_Brief_: Please give again, exactly and in full, each line from the one holding "- ليس طويلاً جداً لإزعاج المستخدم" to the end of the listing.

/---

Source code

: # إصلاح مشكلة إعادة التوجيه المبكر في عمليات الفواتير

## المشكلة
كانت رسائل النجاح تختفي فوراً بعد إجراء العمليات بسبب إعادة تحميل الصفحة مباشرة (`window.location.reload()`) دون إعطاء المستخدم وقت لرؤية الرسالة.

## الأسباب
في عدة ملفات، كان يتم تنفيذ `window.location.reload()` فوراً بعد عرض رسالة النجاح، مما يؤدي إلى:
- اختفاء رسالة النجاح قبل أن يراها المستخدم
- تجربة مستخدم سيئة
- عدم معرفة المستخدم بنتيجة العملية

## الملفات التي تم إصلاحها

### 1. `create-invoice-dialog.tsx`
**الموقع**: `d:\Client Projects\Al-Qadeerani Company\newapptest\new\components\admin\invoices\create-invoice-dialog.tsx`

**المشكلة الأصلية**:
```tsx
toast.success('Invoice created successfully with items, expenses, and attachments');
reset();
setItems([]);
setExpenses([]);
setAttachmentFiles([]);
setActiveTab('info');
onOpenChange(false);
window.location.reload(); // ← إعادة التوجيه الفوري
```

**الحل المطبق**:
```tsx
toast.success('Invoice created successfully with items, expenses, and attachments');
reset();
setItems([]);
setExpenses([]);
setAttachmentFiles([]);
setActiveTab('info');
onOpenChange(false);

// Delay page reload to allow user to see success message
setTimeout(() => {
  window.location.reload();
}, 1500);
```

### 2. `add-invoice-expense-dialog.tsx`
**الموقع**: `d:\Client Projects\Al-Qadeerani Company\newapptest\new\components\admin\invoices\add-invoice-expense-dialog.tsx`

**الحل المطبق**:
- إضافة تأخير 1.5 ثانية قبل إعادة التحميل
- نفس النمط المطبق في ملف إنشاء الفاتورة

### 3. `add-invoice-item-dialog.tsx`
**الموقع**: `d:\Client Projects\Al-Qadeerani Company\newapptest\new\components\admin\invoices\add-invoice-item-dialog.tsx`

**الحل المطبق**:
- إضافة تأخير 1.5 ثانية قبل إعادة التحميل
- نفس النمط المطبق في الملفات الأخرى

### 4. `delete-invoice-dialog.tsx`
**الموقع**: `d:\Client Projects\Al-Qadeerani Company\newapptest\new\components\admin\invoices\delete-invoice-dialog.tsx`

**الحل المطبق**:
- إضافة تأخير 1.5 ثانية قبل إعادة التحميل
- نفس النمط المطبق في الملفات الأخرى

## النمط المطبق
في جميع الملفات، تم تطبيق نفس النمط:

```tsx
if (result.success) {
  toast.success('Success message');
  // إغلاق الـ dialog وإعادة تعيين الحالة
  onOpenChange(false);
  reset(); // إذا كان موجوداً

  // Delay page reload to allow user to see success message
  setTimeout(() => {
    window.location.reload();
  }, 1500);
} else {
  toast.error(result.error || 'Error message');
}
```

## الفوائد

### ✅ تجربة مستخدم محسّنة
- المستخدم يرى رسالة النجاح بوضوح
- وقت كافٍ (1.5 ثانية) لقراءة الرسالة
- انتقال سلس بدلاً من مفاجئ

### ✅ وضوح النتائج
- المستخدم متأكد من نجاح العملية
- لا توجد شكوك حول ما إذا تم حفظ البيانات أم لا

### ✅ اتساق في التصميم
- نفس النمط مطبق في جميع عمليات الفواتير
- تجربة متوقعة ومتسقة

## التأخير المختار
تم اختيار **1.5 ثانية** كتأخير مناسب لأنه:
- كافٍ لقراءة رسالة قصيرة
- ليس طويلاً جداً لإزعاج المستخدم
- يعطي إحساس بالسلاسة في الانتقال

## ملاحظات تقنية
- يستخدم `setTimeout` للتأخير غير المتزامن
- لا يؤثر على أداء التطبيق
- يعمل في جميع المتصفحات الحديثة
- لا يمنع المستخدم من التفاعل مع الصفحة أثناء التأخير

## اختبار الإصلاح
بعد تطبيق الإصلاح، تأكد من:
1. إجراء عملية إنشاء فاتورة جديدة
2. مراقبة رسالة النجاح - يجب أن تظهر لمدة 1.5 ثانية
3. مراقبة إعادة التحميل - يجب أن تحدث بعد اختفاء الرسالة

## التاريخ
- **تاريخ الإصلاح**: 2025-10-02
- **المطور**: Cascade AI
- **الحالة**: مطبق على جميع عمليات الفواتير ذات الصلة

\---

_Result of this task_:
- ليس طويلاً جداً لإزعاج المستخدم
- يعطي إحساس بالسلاسة في الانتقال

## ملاحظات تقنية
- يستخدم `setTimeout` للتأخير غير المتزامن
- لا يؤثر على أداء التطبيق
- يعمل في جميع المتصفحات الحديثة
- لا يمنع المستخدم من التفاعل مع الصفحة أثناء التأخير

## اختبار الإصلاح
بعد تطبيق الإصلاح، تأكد من:
1. إجراء عملية إنشاء فاتورة جديدة
2. مراقبة رسالة النجاح - يجب أن تظهر لمدة 1.5 ثانية
3. مراقبة إعادة التحميل - يجب أن تحدث بعد اختفاء الرسالة

## التاريخ
- **تاريخ الإصلاح**: 2025-10-02
- **المطور**: Cascade AI
- **الحالة**: مطبق على جميع عمليات الفواتير ذات الصلة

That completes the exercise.